Catching Up with Keith
My first thought: clever maybe, but a cheap shot that minimizes the $50 billion fraud. And, by the way, Madoff didn’t do it alone—he had help when the SEC turned a blind eye. Investors were lulled and gulled.
Upon reflection, however, there is something to Keith’s posting.
Our economic system is based on confidence that we are going to be properly treated. This confidence comes about because of past experience, the reputation of the people we deal with, private and public methods of validation, and the knowledge that we have recourse (courts and arbitration systems) to correct a problem when it occurs.
A bad experience like Madoff's trickery will teach some painful lessons, warning many investors to be more careful the next time.
But what lessons will be learned from the crisis and bailout? If any, probably the wrong ones. First of all, the bailouts create a moral hazard in which any organization will push to be “rescued.”
More fundamentally, the lessons of what happened to our economy, and why, may never be learned. At dining tables across the country this holiday season people are discussing what caused the crisis of 2008. Was it the Fed’s laxness? Barney Frank and his friends at Fannie Mae and Freddie Mac? The periodic madness of crowds? And if it was all of these and more, in which proportions?

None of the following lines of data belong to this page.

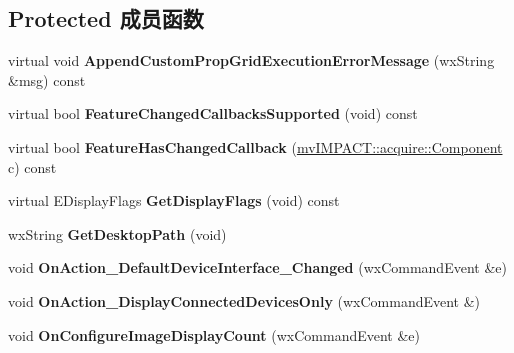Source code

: \subsection*{Protected 成员函数}
\begin{DoxyCompactItemize}
\item 
\hypertarget{class_prop_view_frame_a87aa1f344d462e6770db16c2cde90939}{virtual void {\bfseries Append\+Custom\+Prop\+Grid\+Execution\+Error\+Message} (wx\+String \&msg) const }\label{class_prop_view_frame_a87aa1f344d462e6770db16c2cde90939}

\item 
\hypertarget{class_prop_view_frame_a57034c667d733512ce04baa935dfb9ba}{virtual bool {\bfseries Feature\+Changed\+Callbacks\+Supported} (void) const }\label{class_prop_view_frame_a57034c667d733512ce04baa935dfb9ba}

\item 
\hypertarget{class_prop_view_frame_a1a16a8fc6d2a0a8e7a744d9ebe54304b}{virtual bool {\bfseries Feature\+Has\+Changed\+Callback} (\hyperlink{classmv_i_m_p_a_c_t_1_1acquire_1_1_component}{mv\+I\+M\+P\+A\+C\+T\+::acquire\+::\+Component} c) const }\label{class_prop_view_frame_a1a16a8fc6d2a0a8e7a744d9ebe54304b}

\item 
\hypertarget{class_prop_view_frame_ac54e19c02e8c7582d0e13a2ec74f8ae5}{virtual E\+Display\+Flags {\bfseries Get\+Display\+Flags} (void) const }\label{class_prop_view_frame_ac54e19c02e8c7582d0e13a2ec74f8ae5}

\item 
\hypertarget{class_prop_view_frame_aba7ead9bd67c28168c4432c045a0a3ee}{wx\+String {\bfseries Get\+Desktop\+Path} (void)}\label{class_prop_view_frame_aba7ead9bd67c28168c4432c045a0a3ee}

\item 
\hypertarget{class_prop_view_frame_af32a0f56e9b3626492455110695dea24}{void {\bfseries On\+Action\+\_\+\+Default\+Device\+Interface\+\_\+\+Changed} (wx\+Command\+Event \&e)}\label{class_prop_view_frame_af32a0f56e9b3626492455110695dea24}

\item 
\hypertarget{class_prop_view_frame_ae1f7f0c31050ac780e07238080d206a1}{void {\bfseries On\+Action\+\_\+\+Display\+Connected\+Devices\+Only} (wx\+Command\+Event \&)}\label{class_prop_view_frame_ae1f7f0c31050ac780e07238080d206a1}

\item 
\hypertarget{class_prop_view_frame_abc581fdb9124877907fa6ceb39606572}{void {\bfseries On\+Configure\+Image\+Display\+Count} (wx\+Command\+Event \&e)}\label{class_prop_view_frame_abc581fdb9124877907fa6ceb39606572}


\end{DoxyCompactItemize}
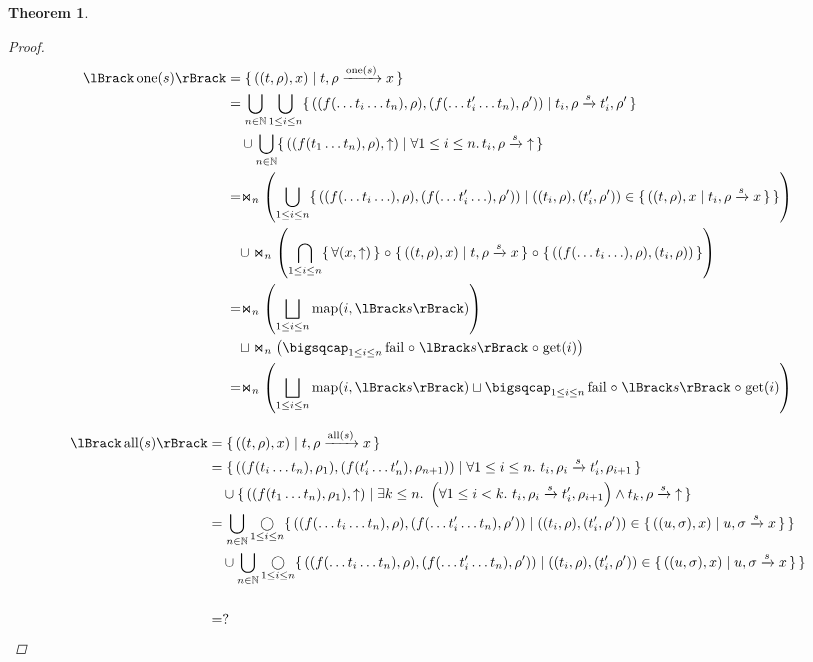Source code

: \documentclass{article}
\newtheorem{theorem}{Theorem}
\newcommand{\fail}{\ensuremath \text{$\uparrow$}}
\newcommand{\one}[1]{\ensuremath \operatorname{one}(#1)}
\newcommand{\all}[1]{\ensuremath \operatorname{all}(#1)}
\newcommand{\transform}[5]{#1, #2 \xrightarrow{#3} #4, #5}
\newcommand{\transformx}[4]{#1, #2 \xrightarrow{#3} #4}
\newcommand{\transformfail}[3]{#1, #2 \xrightarrow{#3} \fail}
\newcommand{\sem}[1]{\ensuremath \lBrack #1 \rBrack}
\newcommand{\Nat}{\ensuremath \mathbb{N}}
\newcommand{\setbuild}[2]{\ensuremath \{\, #1 \mid #2 \,\}}
\newcommand{\setbuildc}[1]{\ensuremath \{\, #1 \,\}}
\newcommand{\lfail}{\ensuremath \operatorname{fail}}
\newcommand{\get}{\ensuremath \operatorname{get}}
\newcommand{\map}{\ensuremath \operatorname{map}}
\newcommand{\comp}{\ensuremath \mathrel{\circ}}
\newcommand{\witharity}{\ensuremath \Join}
\begin{document}
\begin{theorem}
\begin{proof}
\begin{align*}
  \sem{\one{s}}
    &= \setbuild{((t,\rho),x)}{\transformx{t}{\rho}{\one{s}}{x}} \\
    &= \bigcup_{n \in \Nat} \bigcup_{1 \leq i \leq n} \setbuild{((f(\ldots t_i \ldots t_n),\rho),(f(\ldots t_i' \ldots t_n),\rho'))}{\transform{t_i}{\rho}{s}{t_i'}{\rho'}} \\
    &\quad \cup \bigcup_{n \in \Nat} \setbuild{((f(t_1 \ldots t_n),\rho),\fail)}{\forall 1 \leq i \leq n.\, \transformfail{t_i}{\rho}{s}} \\
    &= \witharity_{n} \left( \bigcup_{1 \leq i \leq n} \setbuild{ ((f(\ldots t_i \ldots),\rho),(f(\ldots t_i' \ldots),\rho')) }{ ((t_i,\rho),(t_i',\rho')) \in \setbuild{ ((t,\rho),x }{ \transformx{t_i}{\rho}{s}{x} } } \right) \\
    &\quad \cup \witharity_{n} \left( \bigcap_{1 \leq i \leq n}  \setbuildc{ \forall (x,\fail) } \comp \setbuild{ ((t,\rho),x)}{ \transformx{t}{\rho}{s}{x} } \comp \setbuildc{ ((f(\ldots t_i \ldots),\rho),(t_i,\rho)) } \right) \\
    &= \witharity_{n} \left( \bigsqcup_{1 \leq i \leq n} \map(i,\sem{s}) \right) \\
    &\quad \sqcup \witharity_{n} \left( \bigsqcap_{1 \leq i \leq n}  \lfail \comp \sem{s} \comp \get(i) \right) \\
    &= \witharity_{n} \left( \bigsqcup_{1 \leq i \leq n} \map(i, \sem{s}) \sqcup \bigsqcap_{1 \leq i \leq n} \lfail \comp \sem{s} \comp \get(i) \right)
\end{align*}

\begin{align*}
  \sem{\all{s}}
    &= {\setbuild{((t,\rho),x)}{\transformx{t}{\rho}{\all{s}}{x}}} \\
    &= {\setbuild{((f(t_i\ldots t_n),\rho_1),(f(t_i'\ldots t_n'),\rho_{n+1}))}{ \forall 1 \leq i \leq n.\ \transform{t_i}{\rho_i}{s}{t_i'}{\rho_{i+1}}}} \\
    &\quad \cup \setbuild { ((f(t_1 \ldots t_n),\rho_1),\fail) }{ \exists k \leq n.\ \left(\forall 1 \leq i < k.\ \transform{t_i}{\rho_i}{s}{t_i'}{\rho_{i+1}}\right) \land \transformfail{t_k}{\rho}{s} } \\
    &= \bigcup_{n \in \mathbb{N}} \mathop{\bigcirc}_{1\leq i \leq n} \setbuild{((f(\ldots t_i \ldots t_n),\rho),(f(\ldots t_i' \ldots t_n),\rho'))}{ ((t_i,\rho),(t_i',\rho')) \in \setbuild{ ((u,\sigma),x) }{ \transformx{u}{\sigma}{s}{x} } } \\
    &\quad \cup \bigcup_{n \in \mathbb{N}} \mathop{\bigcirc}_{1 \leq i \leq n} \setbuild{((f(\ldots t_i \ldots t_n),\rho),(f(\ldots t_i' \ldots t_n),\rho'))}{ ((t_i,\rho),(t_i',\rho')) \in \setbuild{ ((u,\sigma),x) }{ \transformx{u}{\sigma}{s}{x} } } \\
    &\qquad\qquad\qquad  \\
    &= ?
\end{align*}
  
\end{proof}
\end{theorem}
\end{document}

Nearly 80 years after the Great Depression began, a similar conversation goes on about the cause of that crisis. There is no consensus. Then and now, the country is too large, the forces too many, and people’s political and ideological predilections too strong for widespread agreement to develop. Thus the Madoff scandal, however painful and shocking, will fade into history, but the economic crisis of 2008 may never be understood.